*ABOUT THIS EXERCISE*.
Return each line below exactly as it reads, and omit any image in it.

*PROVIDED MATERIAL*.

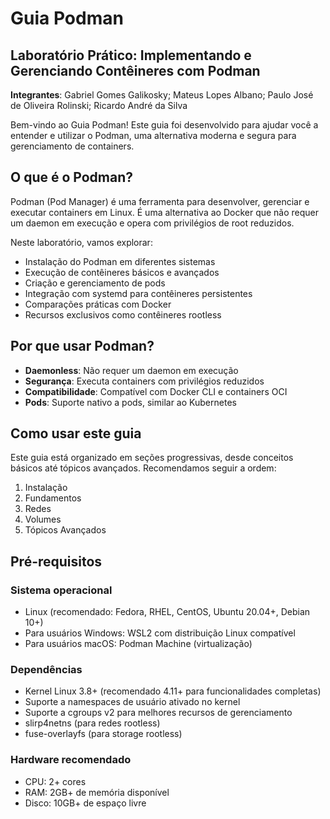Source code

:# Guia Podman

## Laboratório Prático: Implementando e Gerenciando Contêineres com Podman

**Integrantes**: Gabriel Gomes Galikosky; Mateus Lopes Albano; Paulo José de Oliveira Rolinski; Ricardo André da Silva

Bem-vindo ao Guia Podman! Este guia foi desenvolvido para ajudar você a entender e utilizar o Podman, uma alternativa moderna e segura para gerenciamento de containers.

## O que é o Podman?

Podman (Pod Manager) é uma ferramenta para desenvolver, gerenciar e executar containers em Linux. É uma alternativa ao Docker que não requer um daemon em execução e opera com privilégios de root reduzidos.

Neste laboratório, vamos explorar:

- Instalação do Podman em diferentes sistemas
- Execução de contêineres básicos e avançados
- Criação e gerenciamento de pods
- Integração com systemd para contêineres persistentes
- Comparações práticas com Docker
- Recursos exclusivos como contêineres rootless

## Por que usar Podman?

- **Daemonless**: Não requer um daemon em execução
- **Segurança**: Executa containers com privilégios reduzidos
- **Compatibilidade**: Compatível com Docker CLI e containers OCI
- **Pods**: Suporte nativo a pods, similar ao Kubernetes

## Como usar este guia

Este guia está organizado em seções progressivas, desde conceitos básicos até tópicos avançados. Recomendamos seguir a ordem:

1. Instalação
2. Fundamentos
3. Redes
4. Volumes
5. Tópicos Avançados

## Pré-requisitos

### Sistema operacional

- Linux (recomendado: Fedora, RHEL, CentOS, Ubuntu 20.04+, Debian 10+)
- Para usuários Windows: WSL2 com distribuição Linux compatível
- Para usuários macOS: Podman Machine (virtualização)

### Dependências

- Kernel Linux 3.8+ (recomendado 4.11+ para funcionalidades completas)
- Suporte a namespaces de usuário ativado no kernel
- Suporte a cgroups v2 para melhores recursos de gerenciamento
- slirp4netns (para redes rootless)
- fuse-overlayfs (para storage rootless)

### Hardware recomendado

- CPU: 2+ cores
- RAM: 2GB+ de memória disponível
- Disco: 10GB+ de espaço livre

*TASK SOLUTION*.
Source code

:# Guia Podman

## Laboratório Prático: Implementando e Gerenciando Contêineres com Podman

**Integrantes**: Gabriel Gomes Galikosky; Mateus Lopes Albano; Paulo José de Oliveira Rolinski; Ricardo André da Silva

Bem-vindo ao Guia Podman! Este guia foi desenvolvido para ajudar você a entender e utilizar o Podman, uma alternativa moderna e segura para gerenciamento de containers.

## O que é o Podman?

Podman (Pod Manager) é uma ferramenta para desenvolver, gerenciar e executar containers em Linux. É uma alternativa ao Docker que não requer um daemon em execução e opera com privilégios de root reduzidos.

Neste laboratório, vamos explorar:

- Instalação do Podman em diferentes sistemas
- Execução de contêineres básicos e avançados
- Criação e gerenciamento de pods
- Integração com systemd para contêineres persistentes
- Comparações práticas com Docker
- Recursos exclusivos como contêineres rootless

## Por que usar Podman?

- **Daemonless**: Não requer um daemon em execução
- **Segurança**: Executa containers com privilégios reduzidos
- **Compatibilidade**: Compatível com Docker CLI e containers OCI
- **Pods**: Suporte nativo a pods, similar ao Kubernetes

## Como usar este guia

Este guia está organizado em seções progressivas, desde conceitos básicos até tópicos avançados. Recomendamos seguir a ordem:

1. Instalação
2. Fundamentos
3. Redes
4. Volumes
5. Tópicos Avançados

## Pré-requisitos

### Sistema operacional

- Linux (recomendado: Fedora, RHEL, CentOS, Ubuntu 20.04+, Debian 10+)
- Para usuários Windows: WSL2 com distribuição Linux compatível
- Para usuários macOS: Podman Machine (virtualização)

### Dependências

- Kernel Linux 3.8+ (recomendado 4.11+ para funcionalidades completas)
- Suporte a namespaces de usuário ativado no kernel
- Suporte a cgroups v2 para melhores recursos de gerenciamento
- slirp4netns (para redes rootless)
- fuse-overlayfs (para storage rootless)

### Hardware recomendado

- CPU: 2+ cores
- RAM: 2GB+ de memória disponível
- Disco: 10GB+ de espaço livre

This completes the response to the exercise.